Mme [O] [U] épouse [J] devra également continuer de régler à échéance ses charges courantes.
Il appartiendra à Mme [O] [U] épouse [J] de saisir à nouveau la Commission en cas de changement notable de sa situation, que ce soit dans un sens moins favorable ou plus favorable.
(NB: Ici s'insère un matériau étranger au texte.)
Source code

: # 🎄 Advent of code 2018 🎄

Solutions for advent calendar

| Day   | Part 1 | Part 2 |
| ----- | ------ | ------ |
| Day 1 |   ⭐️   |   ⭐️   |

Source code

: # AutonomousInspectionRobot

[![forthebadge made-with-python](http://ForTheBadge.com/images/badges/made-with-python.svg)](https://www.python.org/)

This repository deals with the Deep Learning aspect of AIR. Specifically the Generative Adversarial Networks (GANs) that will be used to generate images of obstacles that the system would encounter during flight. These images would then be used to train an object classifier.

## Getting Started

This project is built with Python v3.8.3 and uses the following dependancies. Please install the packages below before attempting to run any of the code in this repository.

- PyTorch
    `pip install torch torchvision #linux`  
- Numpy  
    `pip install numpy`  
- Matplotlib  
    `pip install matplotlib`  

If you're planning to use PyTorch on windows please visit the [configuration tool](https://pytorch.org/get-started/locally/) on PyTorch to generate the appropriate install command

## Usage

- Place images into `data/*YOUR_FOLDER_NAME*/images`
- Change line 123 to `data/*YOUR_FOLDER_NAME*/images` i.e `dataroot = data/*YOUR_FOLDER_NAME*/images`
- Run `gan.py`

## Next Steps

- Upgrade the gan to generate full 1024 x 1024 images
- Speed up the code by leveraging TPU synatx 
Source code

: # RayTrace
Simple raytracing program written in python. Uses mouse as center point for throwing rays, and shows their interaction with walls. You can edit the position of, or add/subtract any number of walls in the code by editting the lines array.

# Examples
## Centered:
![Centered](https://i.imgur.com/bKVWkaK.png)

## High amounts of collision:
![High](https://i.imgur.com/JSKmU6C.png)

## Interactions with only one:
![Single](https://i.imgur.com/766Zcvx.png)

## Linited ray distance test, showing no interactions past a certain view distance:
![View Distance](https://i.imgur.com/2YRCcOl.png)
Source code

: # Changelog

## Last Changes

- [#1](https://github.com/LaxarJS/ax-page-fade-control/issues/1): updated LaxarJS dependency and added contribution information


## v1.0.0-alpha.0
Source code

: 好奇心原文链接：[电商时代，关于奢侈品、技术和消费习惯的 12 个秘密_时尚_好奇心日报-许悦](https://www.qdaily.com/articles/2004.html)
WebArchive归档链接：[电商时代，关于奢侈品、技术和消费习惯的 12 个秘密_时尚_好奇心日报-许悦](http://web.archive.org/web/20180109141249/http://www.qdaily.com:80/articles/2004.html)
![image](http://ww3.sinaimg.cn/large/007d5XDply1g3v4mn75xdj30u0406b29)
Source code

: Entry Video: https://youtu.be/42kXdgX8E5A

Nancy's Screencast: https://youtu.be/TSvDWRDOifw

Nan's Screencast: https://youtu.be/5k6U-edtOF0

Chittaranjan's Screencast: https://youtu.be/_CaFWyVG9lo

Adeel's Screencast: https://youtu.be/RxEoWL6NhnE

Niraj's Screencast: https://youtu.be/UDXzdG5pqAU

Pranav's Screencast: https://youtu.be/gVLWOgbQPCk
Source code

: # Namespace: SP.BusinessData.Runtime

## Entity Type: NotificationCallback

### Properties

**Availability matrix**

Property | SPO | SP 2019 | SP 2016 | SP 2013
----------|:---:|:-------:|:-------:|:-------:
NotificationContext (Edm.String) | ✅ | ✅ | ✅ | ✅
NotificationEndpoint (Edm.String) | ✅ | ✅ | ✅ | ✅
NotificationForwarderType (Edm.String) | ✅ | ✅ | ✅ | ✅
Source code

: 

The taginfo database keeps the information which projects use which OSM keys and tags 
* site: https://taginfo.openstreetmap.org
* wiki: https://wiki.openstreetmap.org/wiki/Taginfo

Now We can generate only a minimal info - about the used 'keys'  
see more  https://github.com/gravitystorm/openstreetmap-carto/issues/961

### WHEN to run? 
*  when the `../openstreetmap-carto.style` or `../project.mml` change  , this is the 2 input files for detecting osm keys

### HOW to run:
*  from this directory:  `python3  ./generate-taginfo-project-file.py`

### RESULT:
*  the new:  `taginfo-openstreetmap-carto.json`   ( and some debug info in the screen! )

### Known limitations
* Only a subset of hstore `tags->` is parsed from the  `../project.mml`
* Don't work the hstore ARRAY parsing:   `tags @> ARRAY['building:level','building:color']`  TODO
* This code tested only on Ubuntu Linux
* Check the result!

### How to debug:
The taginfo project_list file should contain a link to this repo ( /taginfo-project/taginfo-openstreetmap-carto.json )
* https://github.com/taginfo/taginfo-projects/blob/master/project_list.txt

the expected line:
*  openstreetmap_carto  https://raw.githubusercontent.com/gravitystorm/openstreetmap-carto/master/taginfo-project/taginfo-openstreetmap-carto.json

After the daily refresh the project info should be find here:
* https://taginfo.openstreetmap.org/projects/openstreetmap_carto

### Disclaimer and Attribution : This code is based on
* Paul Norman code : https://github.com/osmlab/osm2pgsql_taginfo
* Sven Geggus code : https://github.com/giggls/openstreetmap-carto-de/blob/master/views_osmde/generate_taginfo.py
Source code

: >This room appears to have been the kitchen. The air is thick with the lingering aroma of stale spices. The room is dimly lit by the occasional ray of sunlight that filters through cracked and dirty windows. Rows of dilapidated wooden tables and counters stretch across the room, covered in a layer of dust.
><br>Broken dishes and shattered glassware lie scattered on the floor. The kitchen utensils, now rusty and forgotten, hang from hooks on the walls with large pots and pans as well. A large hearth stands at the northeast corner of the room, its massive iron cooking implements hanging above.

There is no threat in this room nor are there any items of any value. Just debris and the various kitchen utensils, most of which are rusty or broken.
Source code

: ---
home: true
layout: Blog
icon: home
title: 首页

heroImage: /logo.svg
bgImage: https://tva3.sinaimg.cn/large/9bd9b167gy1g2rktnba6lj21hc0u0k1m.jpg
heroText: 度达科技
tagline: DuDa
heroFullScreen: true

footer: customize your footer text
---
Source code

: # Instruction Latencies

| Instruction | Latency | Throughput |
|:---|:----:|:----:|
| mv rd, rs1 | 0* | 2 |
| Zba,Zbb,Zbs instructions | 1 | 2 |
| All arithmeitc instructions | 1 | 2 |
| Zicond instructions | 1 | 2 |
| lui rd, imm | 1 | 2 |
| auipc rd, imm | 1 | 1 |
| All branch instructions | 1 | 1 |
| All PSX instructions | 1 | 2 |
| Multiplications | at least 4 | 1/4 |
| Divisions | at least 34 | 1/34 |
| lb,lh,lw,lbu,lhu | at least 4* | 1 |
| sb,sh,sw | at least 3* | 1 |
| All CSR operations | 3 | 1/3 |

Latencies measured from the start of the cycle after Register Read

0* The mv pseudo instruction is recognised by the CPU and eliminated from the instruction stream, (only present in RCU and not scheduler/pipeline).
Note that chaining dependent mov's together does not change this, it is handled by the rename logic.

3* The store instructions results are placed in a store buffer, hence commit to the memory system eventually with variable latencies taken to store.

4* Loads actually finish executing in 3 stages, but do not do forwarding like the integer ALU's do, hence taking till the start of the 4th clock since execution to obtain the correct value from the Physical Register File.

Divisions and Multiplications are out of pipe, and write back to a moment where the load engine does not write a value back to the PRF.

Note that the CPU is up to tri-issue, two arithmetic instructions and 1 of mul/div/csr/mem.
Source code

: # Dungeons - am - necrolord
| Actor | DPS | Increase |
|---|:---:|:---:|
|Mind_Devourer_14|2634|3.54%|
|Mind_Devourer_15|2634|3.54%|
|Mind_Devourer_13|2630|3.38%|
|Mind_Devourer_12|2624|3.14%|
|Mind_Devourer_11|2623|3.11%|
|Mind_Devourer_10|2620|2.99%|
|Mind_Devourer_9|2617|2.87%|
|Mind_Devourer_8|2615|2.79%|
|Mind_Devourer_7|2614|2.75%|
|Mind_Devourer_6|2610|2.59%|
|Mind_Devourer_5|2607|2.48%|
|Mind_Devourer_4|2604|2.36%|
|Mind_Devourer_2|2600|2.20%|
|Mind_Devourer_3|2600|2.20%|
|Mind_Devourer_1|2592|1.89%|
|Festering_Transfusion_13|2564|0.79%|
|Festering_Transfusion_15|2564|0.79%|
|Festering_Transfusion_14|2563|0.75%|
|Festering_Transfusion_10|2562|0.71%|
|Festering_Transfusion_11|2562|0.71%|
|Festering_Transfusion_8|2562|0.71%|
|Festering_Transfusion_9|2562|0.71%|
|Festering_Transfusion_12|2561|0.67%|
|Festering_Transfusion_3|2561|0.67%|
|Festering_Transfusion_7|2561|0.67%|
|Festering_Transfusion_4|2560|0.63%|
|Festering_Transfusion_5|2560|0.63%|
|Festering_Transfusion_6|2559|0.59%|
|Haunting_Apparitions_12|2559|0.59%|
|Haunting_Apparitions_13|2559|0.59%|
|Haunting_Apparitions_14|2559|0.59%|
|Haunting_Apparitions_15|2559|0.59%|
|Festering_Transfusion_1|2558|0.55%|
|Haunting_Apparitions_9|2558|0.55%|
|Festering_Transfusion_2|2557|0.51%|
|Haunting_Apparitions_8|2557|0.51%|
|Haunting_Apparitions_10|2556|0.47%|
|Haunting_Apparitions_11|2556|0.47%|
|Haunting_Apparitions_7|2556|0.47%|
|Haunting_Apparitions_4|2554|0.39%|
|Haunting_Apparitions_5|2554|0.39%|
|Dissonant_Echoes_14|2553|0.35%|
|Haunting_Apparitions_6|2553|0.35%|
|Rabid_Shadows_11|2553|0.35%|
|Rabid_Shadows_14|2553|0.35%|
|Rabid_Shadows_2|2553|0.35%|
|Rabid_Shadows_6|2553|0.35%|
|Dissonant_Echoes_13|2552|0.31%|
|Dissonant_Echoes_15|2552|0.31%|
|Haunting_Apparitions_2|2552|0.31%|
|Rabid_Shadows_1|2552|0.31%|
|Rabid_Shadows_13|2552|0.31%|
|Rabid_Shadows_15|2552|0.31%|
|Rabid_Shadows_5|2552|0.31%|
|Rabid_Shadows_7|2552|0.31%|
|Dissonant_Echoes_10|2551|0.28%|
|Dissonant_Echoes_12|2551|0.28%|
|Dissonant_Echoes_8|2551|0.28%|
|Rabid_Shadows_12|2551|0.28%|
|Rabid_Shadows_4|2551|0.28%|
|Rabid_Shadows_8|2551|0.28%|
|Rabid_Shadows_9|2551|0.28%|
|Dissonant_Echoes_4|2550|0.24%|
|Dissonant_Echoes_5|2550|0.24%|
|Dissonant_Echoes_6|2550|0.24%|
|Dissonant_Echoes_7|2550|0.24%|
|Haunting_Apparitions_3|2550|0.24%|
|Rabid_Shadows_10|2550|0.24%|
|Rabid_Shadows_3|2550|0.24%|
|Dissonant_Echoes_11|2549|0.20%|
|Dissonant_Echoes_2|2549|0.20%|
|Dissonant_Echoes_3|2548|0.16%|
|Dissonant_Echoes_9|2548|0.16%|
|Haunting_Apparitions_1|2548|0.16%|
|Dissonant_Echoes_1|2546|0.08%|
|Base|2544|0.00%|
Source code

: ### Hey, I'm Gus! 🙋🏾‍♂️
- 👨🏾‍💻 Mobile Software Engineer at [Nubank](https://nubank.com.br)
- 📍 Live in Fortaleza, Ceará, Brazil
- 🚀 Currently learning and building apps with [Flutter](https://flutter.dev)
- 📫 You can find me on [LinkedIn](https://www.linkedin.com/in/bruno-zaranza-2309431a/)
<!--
Il appartient à Mme [O] [U] épouse [J] de mettre en place les échéanciers auprès des différents créanciers.
PAR CES MOTIFS
Le juge des contentieux de la protection, statuant après débats en audience publique par mise à disposition au greffe, par jugement réputé contradictoire et en premier ressort,
DÉCLARE recevable en la forme le recours formé par Mme [O] [U] épouse [J] ;
ARRÊTE les mesures propres à traiter la situation de surendettement de Mme [O] [U] épouse [J] selon les modalités annexées au présent jugement, qui entrent en vigueur au plus tard le 15 novembre 2024 ;
DIT que Mme [O] [U] épouse [J] devra prendre l’initiative de contacter ses créanciers pour mettre en place les modalités pratiques de règlement des échéances, après actualisation le cas échéant du tableau d’amortissement d’origine ;
RAPPELLE que la présente décision s’impose tant aux créanciers qu’au débiteur, et qu’ainsi les dispositions du présent jugement se substituent à tous les accords antérieurs qui ont pu être conclus entre eux ;
DIT qu’à défaut de paiement d’une seule de ces échéances à son terme, et à l’expiration d’un délai de quinze jours à compter de l’envoi par un créancier d’une mise en demeure adressée à Mme [O] [U] épouse [J] par courrier recommandé avec accusé de réception d’avoir à exécuter ses obligations et restée infructueuse, le plan sera de plein droit caduc, les sommes dues deviendront immédiatement exigibles et les créanciers pourront à nouveau exercer des poursuites individuelles ;
RAPPELLE qu’aucune voie d’exécution ne pourra être poursuivie par l’un quelconque des créanciers pendant toute la durée d’exécution des mesures, sauf à constater la caducité de ces dernières ;
DIT qu’il appartiendra à Mme [O] [U] épouse [J], en cas de changement significatif de ses ressources ou de ses charges, à la hausse comme à la baisse, de ressaisir la commission de surendettement d’une nouvelle demande ;
RAPPELLE qu’à peine de déchéance, Mme [O] [U] épouse [J] devra s’abstenir d’aggraver son endettement en souscrivant de nouveaux emprunts ou en procédant à des actes de disposition étrangers à la gestion normale de leur patrimoine ;
RAPPELLE que les créances telles que définitivement arrêtées par la commission lors de l’établissement du passif ne peuvent avoir produit d’intérêts ou généré de pénalités de retard jusqu’à la mise en œuvre du plan résultant de la présente décision ;
RAPPELLE qu’en application de l’article L.752-3 du code de la consommation la présente mesure est communiquée au fichier national recensant les informations sur les incidents de paiement caractérisés (F.I.C.P.), géré par la Banque de France, et qu’une inscription sera maintenue pendant toute la durée de la mesure sans pouvoir excéder sept ans ;
REJETTE le surplus des demandes ;
LAISSE à chaque partie la charge des éventuels dépens par elle engagés ;
DIT que la présente décision sera notifiée par lettre recommandée avec avis de réception à Mme [O] [U] épouse [J] et à ses créanciers, et par lettre simple à la commission de surendettement des particuliers de Paris ;
RAPPELLE que la présente décision est immédiatement exécutoire.